What are the Standards and Regulations for Environmental Radon Levels?

Learning Objectives

Upon completion of this section, you will be able to

  • Identify the U.S. Environmental Protection Agency’s (EPA) recommended maximum indoor residential radon level.

Currently, no federal regulations govern acceptable radon levels for indoor residential and school environments. But guidelines are available. EPA based its guidelines not only on risk considerations, but also on technical feasibility.

Regulators periodically review radon standards and guidelines, and changes may occur over time. Consult EPA or state health departments for the most up-to-date standards.

Some estimates are that if homes with radon concentrations exceeding the EPA action level were to reduce concentrations below that level, approximately one-third of radon-induced lung cancer could be avoided. Eliminating all radon exposure is, however, not possible (ACS 2006).

EPA Maximum Recommended Level Guidelines

EPA has set guidelines for maximum environmental radon levels based on limiting the risk of developing lung cancer from radon exposure. EPA has also developed methods for remediating sites to reduce radon levels effectively.

The EPA environmental radon level recommends remediation at a maximum of 4 picocuries/liter (pCi/L) of radon in air, with the caveat that radon concentrations below this level still carry a risk and in many cases are reducible (EPA 2009c).

For example, an area of a house has concentrations of radon between 2-4 pCi/L and this area is inhabited or heavily used—especially by children.

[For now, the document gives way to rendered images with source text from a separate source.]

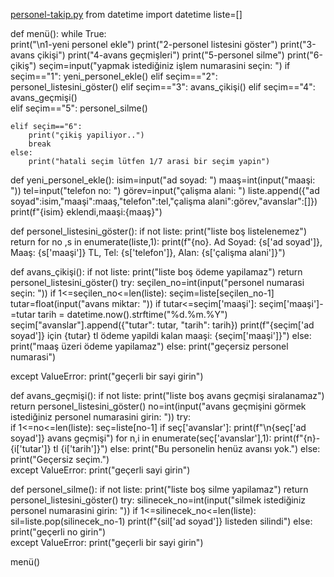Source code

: 
[personel-takip.py](https://github.com/user-attachments/files/22454686/personel-takip.py)
from datetime import datetime
liste=[]

def menü():
  while True:  
    print("\n1-yeni personel ekle")
    print("2-personel listesini göster")
    print("3-avans çikişi")
    print("4-avans geçmişleri")
    print("5-personel silme")
    print("6-çikiş")
    seçim=input("yapmak istediğiniz işlem numarasini seçin: ")
    if seçim=="1":
        yeni_personel_ekle()
    elif seçim=="2":
        personel_listesini_göster()
    elif seçim=="3":
        avans_çikişi()
    elif seçim=="4":
        avans_geçmişi()        
    elif seçim=="5":
        personel_silme()
    
    elif seçim=="6":
        print("çikiş yapiliyor..")
        break
    else:
        print("hatali seçim lütfen 1/7 arasi bir seçim yapin") 

def yeni_personel_ekle():
    isim=input("ad soyad: ")
    maaş=int(input("maaşi: "))
    tel=input("telefon no: ")
    görev=input("çalişma alani: ")
    liste.append({"ad soyad":isim,"maaşi":maaş,"telefon":tel,"çalişma alani":görev,"avanslar":[]})
    print(f"{isim} eklendi,maaşi:{maaş}")

def personel_listesini_göster():
    if not liste:
        print("liste boş listelenemez")
        return
    for no ,s in enumerate(liste,1):
        print(f"{no}. Ad Soyad: {s['ad soyad']}, Maaş: {s['maaşi']} TL, Tel: {s['telefon']}, Alan: {s['çalişma alani']}")

def avans_çikişi():
   if not liste:
      print("liste boş ödeme yapilamaz")
      return
   personel_listesini_göster()
   try:
      seçilen_no=int(input("personel numarasi seçin: "))
      if 1<=seçilen_no<=len(liste):
         seçim=liste[seçilen_no-1]
         tutar=float(input("avans  miktar: "))
         if tutar<=seçim['maaşi']:
            seçim['maaşi']-=tutar
            tarih = datetime.now().strftime("%d.%m.%Y")
            seçim["avanslar"].append({"tutar": tutar, "tarih": tarih})
            print(f"{seçim['ad soyad']} için {tutar} tl ödeme yapildi kalan maaşi: {seçim['maaşi']}")
         else:
            print("maaş üzeri ödeme yapilamaz")
      else:
        print("geçersiz personel numarasi")        
   
   except ValueError:
      print("geçerli bir sayi girin")   

def avans_geçmişi():
    if not liste:
       print("liste boş avans geçmişi siralanamaz")
       return
    personel_listesini_göster()
    no=int(input("avans geçmişini görmek istediğiniz personel numarasini girin: "))
    try:  
     if 1<=no<=len(liste):
       seç=liste[no-1]
       if seç['avanslar']:
          print(f"\n{seç['ad soyad']} avans geçmişi")
          for n,i in enumerate(seç['avanslar'],1):
             print(f"{n}-{i['tutar']} tl {i['tarih']}")
       else:
        print("Bu personelin henüz avansı yok.")
     else:
      print("Geçersiz seçim.")      
    except ValueError:
     print("geçerli sayi girin")

def personel_silme():
   if not liste:
       print("liste boş silme yapilamaz")
       return
   personel_listesini_göster()
   try: 
    silinecek_no=int(input("silmek istediğiniz personel numarasini girin: "))
    if 1<=silinecek_no<=len(liste):
       sil=liste.pop(silinecek_no-1)
       print(f"{sil['ad soyad']} listeden silindi")
    else:
       print("geçerli no girin")    
   except ValueError: 
    print("geçerli bir sayi girin")   


menü()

To minimize potential health risks, consider remediating and lowering the environmental radon level.

The Indoor Radon Abatement Act of 1988

In October 1988, Congress enacted the Indoor Radon Abatement Act (EPA 1988), which established a long-term goal of indoor air as radon-free as the ambient, outside air. The law authorized funding for radon-related activities at the state and federal levels to

  • Establish state programs and providing technical assistance,
  • Conduct radon surveys of schools and federal buildings,
  • Establish training centers and a proficiency program for firms offering radon services,
  • Develop a citizen’s guide to radon, and
  • Develop model construction standards.
Table 1. Standards and regulations for radon in air
Source* Focus Level Comments
Indoor Radon Abatement Act Indoor air (residential) Indoor = outdoor (~0.4 pCi/L National goal
National Council on Radiation Protection and Measurements (NCRP) Indoor air (residential) 2 WLM
= 8-10 pCi/L if the equilibrium ratio is 40-50%
NCRP 1993 Guideline
(EPA) Indoor air (residential)

4 pCi/L

4 pCi/L

Current action level

Guideline for action

NIOSH Occupational (mining) 1 WLM/year and ALARA§ Advisory; exposure limit
OSHA Occupational

4 WLM/year

100 pCi/L averaged over a 40-hour work week



MSHA Mining

4 WLM/year

1 WL in active, working mines

NRC Occupational

7000 pCi/L

9 pCi/L

4000 pCi/L

30 pCi/L

220Rn w/o daughters

220Rn w/daughters

222Rn w/o daughters

222Rn w/daughters

USNRC Annual average effluent air concentration

20 pCi/L

0.03 pCi/L

10 pCi/L

0.1 pCi/L

220Rn w/o daughters

220Rn w/daughters

222Rn w/o daughters

222Rn w/daughters

WHO (2009) Residential

2.7 pCi/L (preferred)

8.1 pCi/L (if the lower level is unreachable due to prevailing country-specific conditions).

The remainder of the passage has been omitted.